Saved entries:
^^^^^^^^

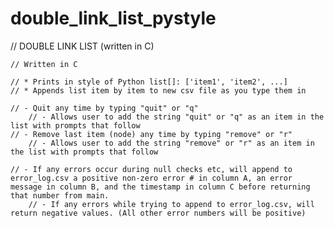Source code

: # double_link_list_pystyle
// DOUBLE LINK LIST (written in C)

    // Written in C
    
    // * Prints in style of Python list[]: ['item1', 'item2', ...]
    // * Appends list item by item to new csv file as you type them in

    // - Quit any time by typing "quit" or "q"
        // - Allows user to add the string "quit" or "q" as an item in the list with prompts that follow
    // - Remove last item (node) any time by typing "remove" or "r"
        // - Allows user to add the string "remove" or "r" as an item in the list with prompts that follow
        
    // - If any errors occur during null checks etc, will append to error_log.csv a positive non-zero error # in column A, an error message in column B, and the timestamp in column C before returning that number from main.
        // - If any errors while trying to append to error_log.csv, will return negative values. (All other error numbers will be positive)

^^^^^^^^

▶ [Problem to solve] Repeat the data exactly. Pictures should not appear.

▶ [Response area]
Source code

: # double_link_list_pystyle
// DOUBLE LINK LIST (written in C)

    // Written in C
    
    // * Prints in style of Python list[]: ['item1', 'item2', ...]
    // * Appends list item by item to new csv file as you type them in

    // - Quit any time by typing "quit" or "q"
        // - Allows user to add the string "quit" or "q" as an item in the list with prompts that follow
    // - Remove last item (node) any time by typing "remove" or "r"
        // - Allows user to add the string "remove" or "r" as an item in the list with prompts that follow
        
    // - If any errors occur during null checks etc, will append to error_log.csv a positive non-zero error # in column A, an error message in column B, and the timestamp in column C before returning that number from main.
        // - If any errors while trying to append to error_log.csv, will return negative values. (All other error numbers will be positive)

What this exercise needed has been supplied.